I would disagree that if Apple iPhone lost all its apps most people would abandon the phone.
Look at what you use on it every day. I know I sure as hell don’t use Apple apps most of the time. My password manager is not Apple’s as I have to cross ecosystem far too often. My 2 factor sure as hell is not in Apple and honestly don’t know of Apple 2 factor code tracker. Mine 2 factors are stored in the cloud so they can quickly cross phones.
My work 2 factor is again a different app.
My music not an apple app nor is it Spotify. Streaming not Apple and so on. Majority of my apps are not Apple.
Insurance, banking and email all not Apple’s version and honestly Apple version of email is by far the worse.
I think you meant to say “I would disagree that if Apple iPhone lost all its apps most people would [NOT] abandon the phone.” [NOT] added to make that statement consistent with the remainder of your answer.
I understand why you would disagree based on the way you describe using your iPhone — seemingly more like a general purpose computer where value is created by third parties than an appliance with built-in utility for your primary use cases.

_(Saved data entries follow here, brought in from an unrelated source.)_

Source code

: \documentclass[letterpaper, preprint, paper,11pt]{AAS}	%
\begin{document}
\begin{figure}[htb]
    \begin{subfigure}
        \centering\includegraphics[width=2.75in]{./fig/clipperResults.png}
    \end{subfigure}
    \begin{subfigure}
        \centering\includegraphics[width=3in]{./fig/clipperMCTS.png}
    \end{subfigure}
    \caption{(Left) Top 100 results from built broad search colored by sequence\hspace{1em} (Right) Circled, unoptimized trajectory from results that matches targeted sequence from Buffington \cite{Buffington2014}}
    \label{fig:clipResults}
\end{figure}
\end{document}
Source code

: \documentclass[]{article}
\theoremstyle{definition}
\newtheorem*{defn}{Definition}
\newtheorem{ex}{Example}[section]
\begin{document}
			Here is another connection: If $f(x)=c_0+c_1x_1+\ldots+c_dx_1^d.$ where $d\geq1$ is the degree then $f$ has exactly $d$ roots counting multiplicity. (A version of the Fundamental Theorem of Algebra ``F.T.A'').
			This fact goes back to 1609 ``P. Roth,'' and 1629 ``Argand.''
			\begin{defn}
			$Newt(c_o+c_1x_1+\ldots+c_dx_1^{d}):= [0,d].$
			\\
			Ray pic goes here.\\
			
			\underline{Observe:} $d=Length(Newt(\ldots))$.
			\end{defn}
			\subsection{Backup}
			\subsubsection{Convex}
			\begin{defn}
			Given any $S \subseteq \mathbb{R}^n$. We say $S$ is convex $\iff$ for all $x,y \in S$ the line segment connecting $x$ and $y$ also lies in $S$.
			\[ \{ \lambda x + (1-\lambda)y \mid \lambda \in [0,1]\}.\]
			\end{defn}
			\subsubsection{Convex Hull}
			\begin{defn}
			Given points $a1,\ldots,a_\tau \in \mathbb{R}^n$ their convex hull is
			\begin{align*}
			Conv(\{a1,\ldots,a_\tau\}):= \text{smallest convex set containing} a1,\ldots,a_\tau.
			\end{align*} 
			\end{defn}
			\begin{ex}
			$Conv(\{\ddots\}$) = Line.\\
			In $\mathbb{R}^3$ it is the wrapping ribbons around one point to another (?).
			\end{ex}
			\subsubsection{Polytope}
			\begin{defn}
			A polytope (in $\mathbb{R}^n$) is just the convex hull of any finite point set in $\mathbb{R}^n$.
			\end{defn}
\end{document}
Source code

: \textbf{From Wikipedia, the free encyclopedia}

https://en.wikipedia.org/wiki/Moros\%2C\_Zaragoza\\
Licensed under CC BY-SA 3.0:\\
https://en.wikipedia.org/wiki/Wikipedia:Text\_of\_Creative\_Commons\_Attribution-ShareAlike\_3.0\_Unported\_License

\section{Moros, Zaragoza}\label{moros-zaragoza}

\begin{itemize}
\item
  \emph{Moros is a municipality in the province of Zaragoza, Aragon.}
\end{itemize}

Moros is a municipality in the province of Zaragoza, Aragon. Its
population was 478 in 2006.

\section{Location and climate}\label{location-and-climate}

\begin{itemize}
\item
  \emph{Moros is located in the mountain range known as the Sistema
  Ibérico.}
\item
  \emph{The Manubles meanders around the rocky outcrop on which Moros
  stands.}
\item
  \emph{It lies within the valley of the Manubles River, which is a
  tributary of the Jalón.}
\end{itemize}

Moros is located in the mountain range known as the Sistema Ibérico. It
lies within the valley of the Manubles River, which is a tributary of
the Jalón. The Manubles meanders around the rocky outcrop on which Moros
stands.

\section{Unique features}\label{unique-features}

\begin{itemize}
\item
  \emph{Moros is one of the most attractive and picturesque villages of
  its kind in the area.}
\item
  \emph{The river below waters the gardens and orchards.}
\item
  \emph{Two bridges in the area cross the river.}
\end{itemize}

And that’s ok.
Interestingly my use cases are similar to yours but I use Apple stock apps including
Keychain and Passwords exclusively for managing passwords for accessing all my online services including those that use 2FA (like my Client-assigned Slack, Google Apps, Microsoft 365, OKTA and other accounts). I use Safari as my browser for accessing web apps as well as websites including my insurance providers and banks although I do use my insurers’ and banks’ apps but would switch to using Safari without heartburn if their apps went away. I use Mail for personal and business email accounts and have no issues at all with email. And yes, I use Apple Music, and Apple TV+ along with Netflix, Disney, Max and a few others which I would ditch if their apps went away — because they are neither essential for me nor important enough to cause me to consider switching platforms. You may prefer to use non-Apple apps, but you’re not obligated to do so for technical reasons — unless you’re using Apple and non-Apple devices. The question is whether your iPhone usage scenarios and preferences or mine are reflective of the majority of iPhone users. I don’t know. Yours could be, and that’s ok.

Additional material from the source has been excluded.